This went on for six hours straight. Most people listened, one guy barfed, and then this other guy responded by headbutting the shirtless dude.
"That's from a Neil Young song, and Neil Young is Canadian, and Canadian music is for faggots"
"Fuckin A, dude. Canadian ANYTHING is for faggots, in fact, if you like Canadians you're pretty much the biggest faggot I know"
The headbutter nodded in agreement, I lit up a cigarette.
"Tell me about it. Now what?"
I thought for a second. "Well I think our best option at this point is to throw a pretty cool David Bowie party"
"What's a David Bowie party?"
With that, I kicked him in the neck and told him to fuck off. The funny part is, I don't know what the fuck a David Bowie party is, either.

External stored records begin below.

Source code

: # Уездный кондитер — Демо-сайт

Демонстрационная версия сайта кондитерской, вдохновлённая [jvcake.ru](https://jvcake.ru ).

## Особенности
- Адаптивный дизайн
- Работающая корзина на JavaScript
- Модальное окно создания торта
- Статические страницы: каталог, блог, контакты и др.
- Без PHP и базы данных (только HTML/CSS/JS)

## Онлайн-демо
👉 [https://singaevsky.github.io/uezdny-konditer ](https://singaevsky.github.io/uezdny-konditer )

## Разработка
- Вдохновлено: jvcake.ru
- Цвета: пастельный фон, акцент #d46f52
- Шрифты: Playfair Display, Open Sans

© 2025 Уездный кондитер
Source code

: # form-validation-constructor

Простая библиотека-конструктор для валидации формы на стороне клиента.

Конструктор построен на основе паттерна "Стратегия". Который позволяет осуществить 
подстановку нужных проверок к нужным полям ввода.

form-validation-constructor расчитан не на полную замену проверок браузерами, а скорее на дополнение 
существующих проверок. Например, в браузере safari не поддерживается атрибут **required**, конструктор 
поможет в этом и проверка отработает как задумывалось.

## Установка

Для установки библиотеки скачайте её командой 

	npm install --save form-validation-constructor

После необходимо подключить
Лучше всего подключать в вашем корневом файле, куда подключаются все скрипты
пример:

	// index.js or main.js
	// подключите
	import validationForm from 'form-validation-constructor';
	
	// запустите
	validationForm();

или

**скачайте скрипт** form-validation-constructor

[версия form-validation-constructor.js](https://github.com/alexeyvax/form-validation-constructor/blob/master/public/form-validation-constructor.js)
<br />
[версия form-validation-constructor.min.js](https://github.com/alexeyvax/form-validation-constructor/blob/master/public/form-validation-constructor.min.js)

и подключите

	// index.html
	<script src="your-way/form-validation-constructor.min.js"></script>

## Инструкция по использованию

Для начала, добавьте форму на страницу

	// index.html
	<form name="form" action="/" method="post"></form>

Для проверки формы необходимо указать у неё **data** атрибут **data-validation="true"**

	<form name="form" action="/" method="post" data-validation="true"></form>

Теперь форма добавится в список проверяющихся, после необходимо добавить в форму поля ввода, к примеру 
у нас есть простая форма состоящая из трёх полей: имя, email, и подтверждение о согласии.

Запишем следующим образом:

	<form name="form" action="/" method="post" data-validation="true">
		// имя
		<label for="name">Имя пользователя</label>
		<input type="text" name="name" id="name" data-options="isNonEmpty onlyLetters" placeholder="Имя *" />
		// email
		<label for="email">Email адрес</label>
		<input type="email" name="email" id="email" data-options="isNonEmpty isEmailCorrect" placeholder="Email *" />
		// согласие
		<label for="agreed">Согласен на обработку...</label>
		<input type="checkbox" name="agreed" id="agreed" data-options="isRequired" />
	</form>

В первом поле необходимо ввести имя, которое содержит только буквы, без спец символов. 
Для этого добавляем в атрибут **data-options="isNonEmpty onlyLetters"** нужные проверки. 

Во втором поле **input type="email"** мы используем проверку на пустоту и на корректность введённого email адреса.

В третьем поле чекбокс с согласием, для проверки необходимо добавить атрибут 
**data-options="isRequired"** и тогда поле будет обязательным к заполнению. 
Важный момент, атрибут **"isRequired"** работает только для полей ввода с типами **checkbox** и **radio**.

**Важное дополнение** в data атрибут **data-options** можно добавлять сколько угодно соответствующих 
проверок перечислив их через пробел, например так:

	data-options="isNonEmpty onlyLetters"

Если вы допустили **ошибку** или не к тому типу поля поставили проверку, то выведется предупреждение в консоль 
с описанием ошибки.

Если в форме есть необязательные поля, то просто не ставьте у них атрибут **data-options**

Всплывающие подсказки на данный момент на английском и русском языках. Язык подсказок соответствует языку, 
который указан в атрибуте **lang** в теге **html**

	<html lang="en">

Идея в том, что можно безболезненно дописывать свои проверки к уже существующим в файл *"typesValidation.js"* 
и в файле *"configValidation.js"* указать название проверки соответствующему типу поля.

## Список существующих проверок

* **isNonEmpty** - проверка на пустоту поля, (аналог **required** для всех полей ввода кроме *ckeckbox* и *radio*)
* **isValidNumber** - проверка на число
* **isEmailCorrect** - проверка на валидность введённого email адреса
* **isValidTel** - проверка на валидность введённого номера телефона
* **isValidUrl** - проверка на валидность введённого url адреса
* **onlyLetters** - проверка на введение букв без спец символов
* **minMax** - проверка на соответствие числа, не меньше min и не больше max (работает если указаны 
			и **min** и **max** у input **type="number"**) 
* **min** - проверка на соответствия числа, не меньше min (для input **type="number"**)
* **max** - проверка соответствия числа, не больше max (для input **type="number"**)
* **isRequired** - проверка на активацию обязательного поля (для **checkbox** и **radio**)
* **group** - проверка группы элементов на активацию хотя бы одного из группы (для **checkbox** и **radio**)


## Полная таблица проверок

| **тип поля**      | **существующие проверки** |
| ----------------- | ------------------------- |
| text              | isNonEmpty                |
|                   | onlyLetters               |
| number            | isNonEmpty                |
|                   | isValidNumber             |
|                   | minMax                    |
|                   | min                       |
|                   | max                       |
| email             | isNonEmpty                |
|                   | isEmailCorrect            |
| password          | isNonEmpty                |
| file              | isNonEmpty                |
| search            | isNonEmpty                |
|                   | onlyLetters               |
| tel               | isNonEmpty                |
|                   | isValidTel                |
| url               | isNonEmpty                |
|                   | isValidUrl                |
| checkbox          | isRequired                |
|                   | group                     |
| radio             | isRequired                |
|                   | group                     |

At this point, I went to the store and bought a silver track suit and painted my face so I looked kind of like Davie Bowie, the I bought a boom box and strated cranking David Bowie tunes and drinking a lot of beer. Soon enough babes from all over town were dancing all around me, and we had a pretty gnarly parade going. More and more babes joined in until our parade was a mile long. Everyone was dancing to David Bowie tunes and getting real drunk.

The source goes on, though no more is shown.